Everything about you is how I wanna be

Your freedom comes naturally

Everything about you resonates happiness

Now I won't settle for less

Give me all the peace and joy in your mind

Bliss, Muse.

 

 

Draco Malfoy, seduto in disparte davanti al portone centrale di Hogwarts, seminascosto da alcune macerie, le macerie di una Hogwarts più distrutta di quanto non fosse mai stata, poggiò i gomiti sulle ginocchia e poi il volto sui palmi aperti.

Aveva cercato di allontanarsi con i suoi genitori dalla scuola, subito dopo la caduta del Signore Oscuro – aveva cercato di fuggire.

Di nuovo. Per l’ennesima volta.

E non era servito. Sua madre Narcissa aveva tentato di trascinarlo via in silenzio, di nascosto, seguita dal marito Lucius, ma un manipolo di Auror era riuscito a bloccarli per riportarli indietro, entro il perimetro della scuola. Avevano disarmato Lucius per primo, poi, quando si erano avvicinati a sua madre Narcissa con l'intento di bloccarla, lui aveva puntato sconsideratamente la bacchetta contro di loro per difenderla – il suo primo, vero atto di coraggio – e lo avevano schiantato. Doveva essersi ferito una tempia all'impatto col suolo, perché, quando lo avevano risvegliato, dei rivoli di sangue avevano già cominciato a scendere. Lo avevano alzato da terra con premeditata malagrazia.

Avevano tolto loro le bacchette. Sequestrate.

Catturati.

Non sapeva cosa sarebbe accaduto. Le mani premute contro il suo volto fino a sentire dolore, nella sua mente riusciva solo a sentire e risentire alcune parole che aveva sentito pronunciare agli Auror mentre li scortavano indietro.

Wizengamot... processo... privazione dei beni... condanna...

No, pensò con un gemito strozzato. Non voleva. Non aveva mai voluto. Non aveva avuto scelta.

E sapeva che la sua voce non sarebbe stata ascoltata, perché il Marchio Nero sul suo braccio sinistro, il segno inequivocabile della parte da cui si era schierato – da cui lo avevano schierato – avrebbe parlato per lui.

Non osava alzare gli occhi. Non osava affrontare la limpida luce del nuovo giorno che si affacciava sulla scuola distrutta, sventrata, martoriata, sui corpi esanimi di chi era morto, sulle ferite, fisiche o meno, di chi era sopravvissuto, su...

Sulle colpe di chi non aveva fatto nulla per proteggere Hogwarts, esattamente come lui. Ma la verità era che non aveva mosso un dito né dall’una né dall’altra parte fin dall’inizio, da quando non aveva scagliato l’Anatema che Uccide su Albus Silente, e successivamente quando a Malfoy Manor aveva finto di non riconoscere Potter, Weasley e la Granger...

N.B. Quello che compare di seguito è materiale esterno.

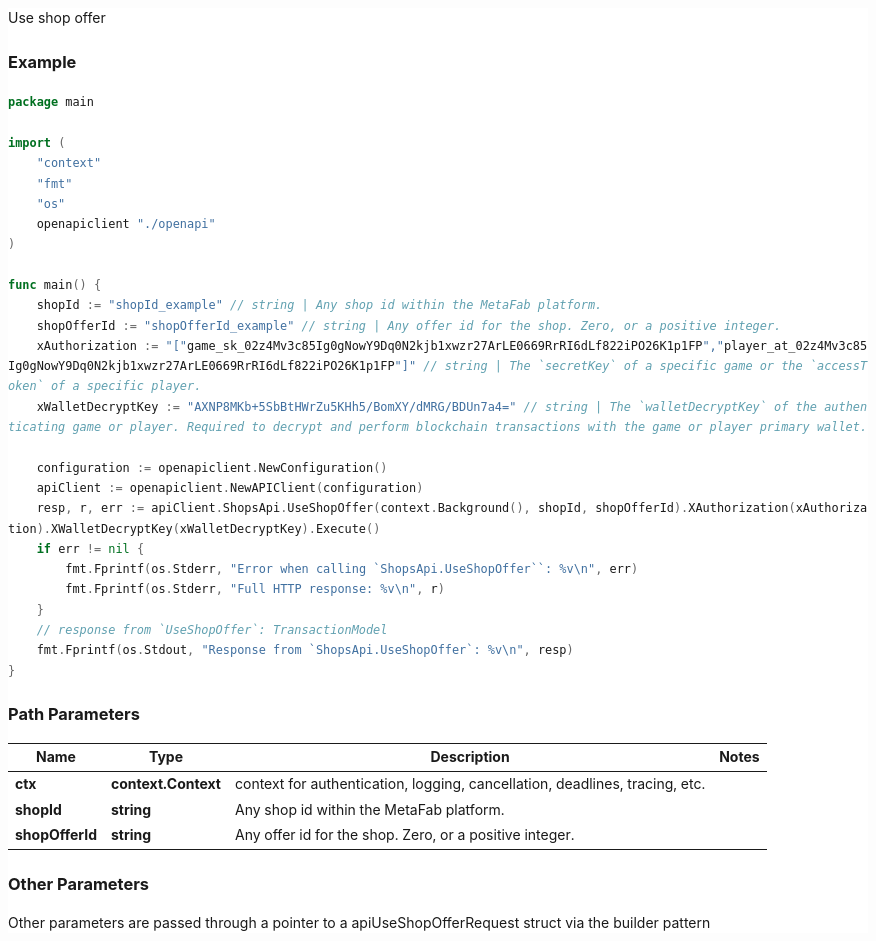 Use shop offer



### Example

```go
package main

import (
    "context"
    "fmt"
    "os"
    openapiclient "./openapi"
)

func main() {
    shopId := "shopId_example" // string | Any shop id within the MetaFab platform.
    shopOfferId := "shopOfferId_example" // string | Any offer id for the shop. Zero, or a positive integer.
    xAuthorization := "["game_sk_02z4Mv3c85Ig0gNowY9Dq0N2kjb1xwzr27ArLE0669RrRI6dLf822iPO26K1p1FP","player_at_02z4Mv3c85Ig0gNowY9Dq0N2kjb1xwzr27ArLE0669RrRI6dLf822iPO26K1p1FP"]" // string | The `secretKey` of a specific game or the `accessToken` of a specific player.
    xWalletDecryptKey := "AXNP8MKb+5SbBtHWrZu5KHh5/BomXY/dMRG/BDUn7a4=" // string | The `walletDecryptKey` of the authenticating game or player. Required to decrypt and perform blockchain transactions with the game or player primary wallet.

    configuration := openapiclient.NewConfiguration()
    apiClient := openapiclient.NewAPIClient(configuration)
    resp, r, err := apiClient.ShopsApi.UseShopOffer(context.Background(), shopId, shopOfferId).XAuthorization(xAuthorization).XWalletDecryptKey(xWalletDecryptKey).Execute()
    if err != nil {
        fmt.Fprintf(os.Stderr, "Error when calling `ShopsApi.UseShopOffer``: %v\n", err)
        fmt.Fprintf(os.Stderr, "Full HTTP response: %v\n", r)
    }
    // response from `UseShopOffer`: TransactionModel
    fmt.Fprintf(os.Stdout, "Response from `ShopsApi.UseShopOffer`: %v\n", resp)
}
```

### Path Parameters


Name | Type | Description  | Notes
------------- | ------------- | ------------- | -------------
**ctx** | **context.Context** | context for authentication, logging, cancellation, deadlines, tracing, etc.
**shopId** | **string** | Any shop id within the MetaFab platform. | 
**shopOfferId** | **string** | Any offer id for the shop. Zero, or a positive integer. | 

### Other Parameters

Other parameters are passed through a pointer to a apiUseShopOfferRequest struct via the builder pattern

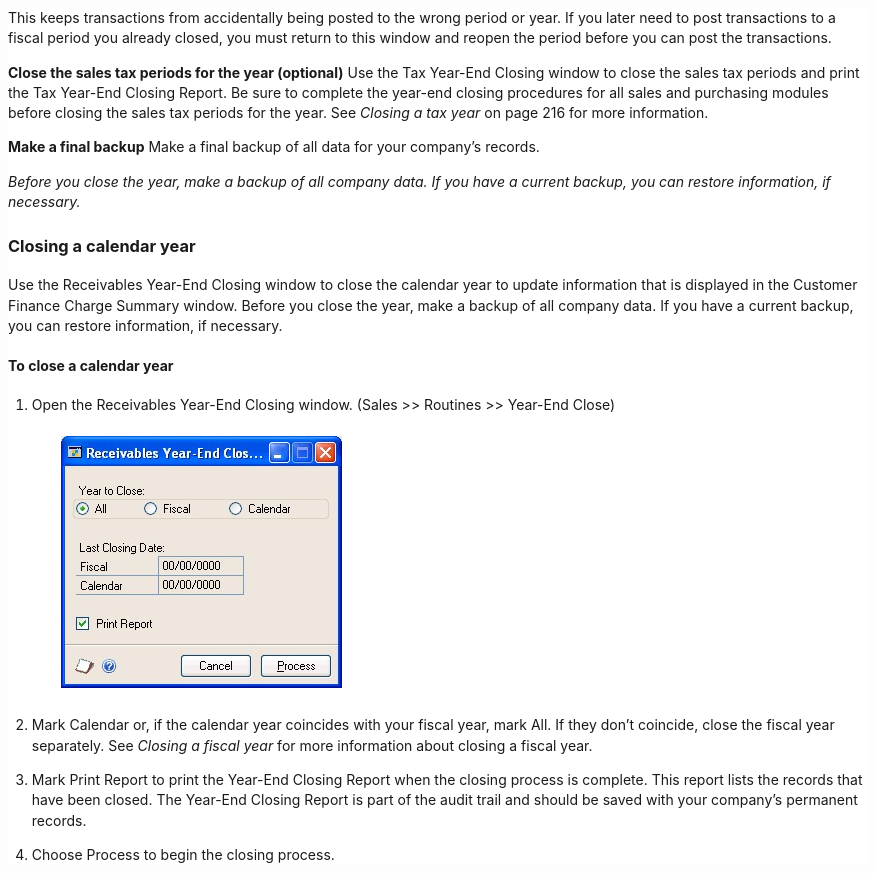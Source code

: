 This keeps transactions from accidentally being posted to the wrong period
or year. If you later need to post transactions to a fiscal period you
already closed, you must return to this window and reopen the period before
you can post the transactions.

**Close the sales tax periods for the year (optional)** Use the Tax Year-End
Closing window to close the sales tax periods and print the Tax Year-End
Closing Report. Be sure to complete the year-end closing procedures for all
sales and purchasing modules before closing the sales tax periods for the
year. See *Closing a tax year* on page 216 for more information.

**Make a final backup** Make a final backup of all data for your company’s
records.

*Before you close the year, make a backup of all company data. If you have a
current backup, you can restore information, if necessary.*

### Closing a calendar year

Use the Receivables Year-End Closing window to close the calendar year to
update information that is displayed in the Customer Finance Charge Summary
window. Before you close the year, make a backup of all company data. If you
have a current backup, you can restore information, if necessary.

#### To close a calendar year

1. Open the Receivables Year-End Closing window. (Sales \>\> Routines \>\>
    Year-End Close)

    ![A screenshot of a cell phone Description automatically generated](media/575bde0d83376ccf27fee01112f9e355.jpg)

1. Mark Calendar or, if the calendar year coincides with your fiscal year, mark
    All. If they don’t coincide, close the fiscal year separately. See *Closing
    a fiscal year* for more information about closing a fiscal year.

2. Mark Print Report to print the Year-End Closing Report when the closing
    process is complete. This report lists the records that have been closed.
    The Year-End Closing Report is part of the audit trail and should be saved
    with your company’s permanent records.

3. Choose Process to begin the closing process.

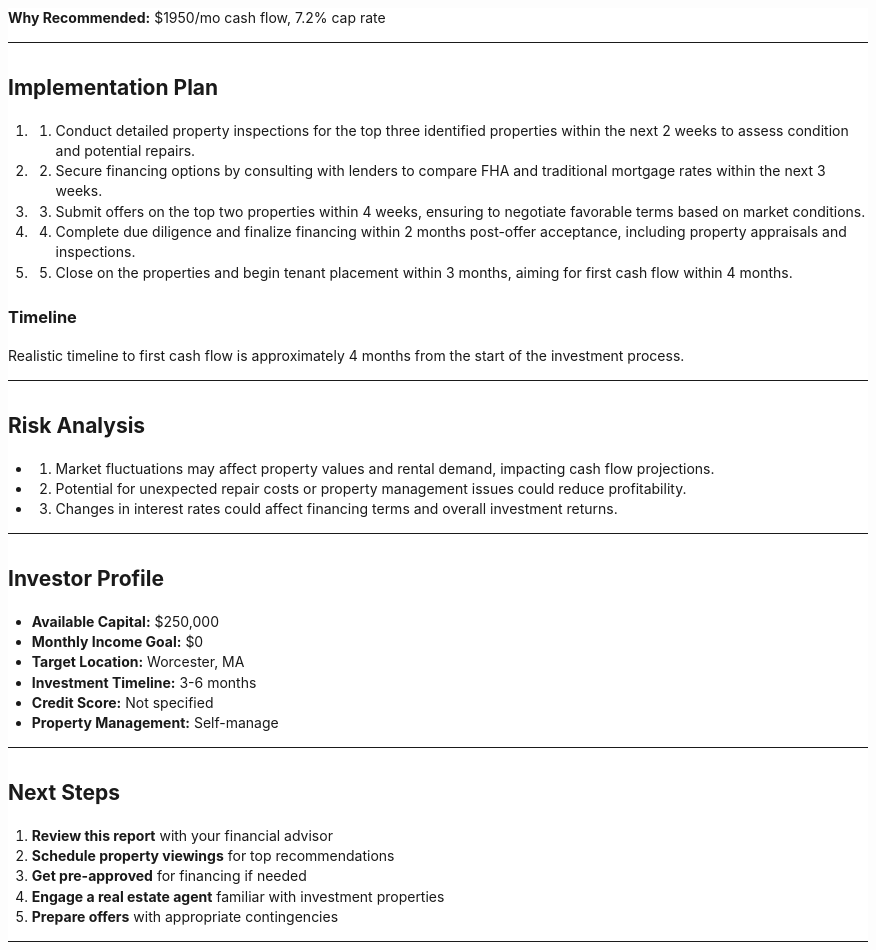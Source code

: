 
**Why Recommended:** $1950/mo cash flow, 7.2% cap rate


---

## Implementation Plan

1. 1. Conduct detailed property inspections for the top three identified properties within the next 2 weeks to assess condition and potential repairs.
2. 2. Secure financing options by consulting with lenders to compare FHA and traditional mortgage rates within the next 3 weeks.
3. 3. Submit offers on the top two properties within 4 weeks, ensuring to negotiate favorable terms based on market conditions.
4. 4. Complete due diligence and finalize financing within 2 months post-offer acceptance, including property appraisals and inspections.
5. 5. Close on the properties and begin tenant placement within 3 months, aiming for first cash flow within 4 months.

### Timeline

Realistic timeline to first cash flow is approximately 4 months from the start of the investment process.

---

## Risk Analysis

- 1. Market fluctuations may affect property values and rental demand, impacting cash flow projections.
- 2. Potential for unexpected repair costs or property management issues could reduce profitability.
- 3. Changes in interest rates could affect financing terms and overall investment returns.

---

## Investor Profile

- **Available Capital:** $250,000
- **Monthly Income Goal:** $0
- **Target Location:** Worcester, MA
- **Investment Timeline:** 3-6 months
- **Credit Score:** Not specified
- **Property Management:** Self-manage

---

## Next Steps

1. **Review this report** with your financial advisor
2. **Schedule property viewings** for top recommendations
3. **Get pre-approved** for financing if needed
4. **Engage a real estate agent** familiar with investment properties
5. **Prepare offers** with appropriate contingencies

---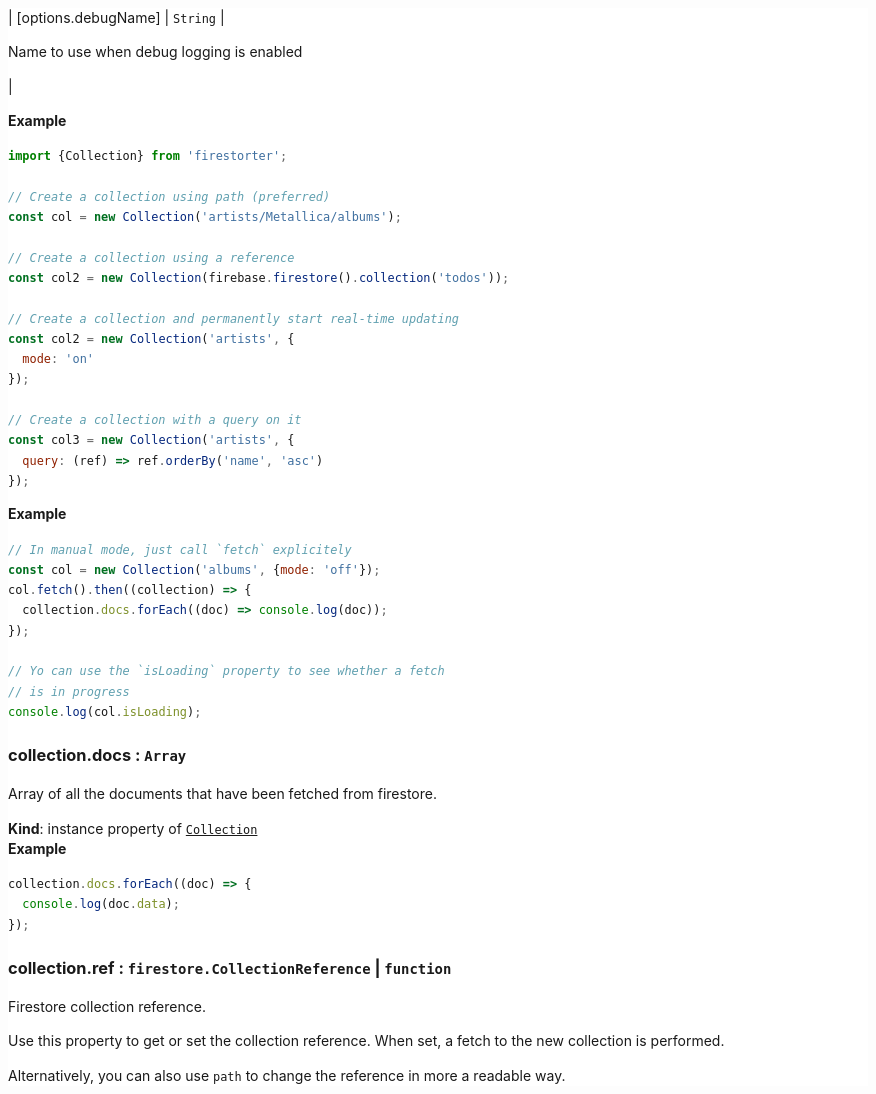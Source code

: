 | [options.debugName] | <code>String</code> | <p>Name to use when debug logging is enabled</p> |

**Example**  
```js
import {Collection} from 'firestorter';

// Create a collection using path (preferred)
const col = new Collection('artists/Metallica/albums');

// Create a collection using a reference
const col2 = new Collection(firebase.firestore().collection('todos'));

// Create a collection and permanently start real-time updating
const col2 = new Collection('artists', {
  mode: 'on'
});

// Create a collection with a query on it
const col3 = new Collection('artists', {
  query: (ref) => ref.orderBy('name', 'asc')
});
```
**Example**  
```js
// In manual mode, just call `fetch` explicitely
const col = new Collection('albums', {mode: 'off'});
col.fetch().then((collection) => {
  collection.docs.forEach((doc) => console.log(doc));
});

// Yo can use the `isLoading` property to see whether a fetch
// is in progress
console.log(col.isLoading);
```
<a name="Collection+docs"></a>

### collection.docs : <code>Array</code>
<p>Array of all the documents that have been fetched
from firestore.</p>

**Kind**: instance property of [<code>Collection</code>](#Collection)  
**Example**  
```js
collection.docs.forEach((doc) => {
  console.log(doc.data);
});
```
<a name="Collection+ref"></a>

### collection.ref : <code>firestore.CollectionReference</code> \| <code>function</code>
<p>Firestore collection reference.</p>
<p>Use this property to get or set the collection
reference. When set, a fetch to the new collection
is performed.</p>
<p>Alternatively, you can also use <code>path</code> to change the
reference in more a readable way.</p>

E, inaspettatamente, riconobbe in lontananza la voce di quest'ultima. Fu questo a fargli alzare lo sguardo, a fargli lacrimare gli occhi contro la luce accecante di mezzogiorno. La vide passargli accanto, al di là delle macerie dietro cui si era nascosto. Codardo. Weasley le teneva un braccio attorno alle spalle esili, abbracciandola, quasi cullandola, portandola via dal castello, via dalla morte, via dal dolore. E lei, vide, sorrideva, seppur debolmente, riusciva a sorridere. Come?, si domandò, stringendo i denti. Come? Lo guardava e sorrideva, gli sussurrava qualcosa, poggiava il capo sul torace del ragazzo...

Strinse spasmodicamente le mani sulla sue ginocchia, mentre un'ondata di odio lo invadeva. O forse umiliazione.

Avevano vinto loro, alla fine. Il babbanofilo e la Mudblood.

Intoccabili.

Intoccabili da tutti, perché erano gli eroi.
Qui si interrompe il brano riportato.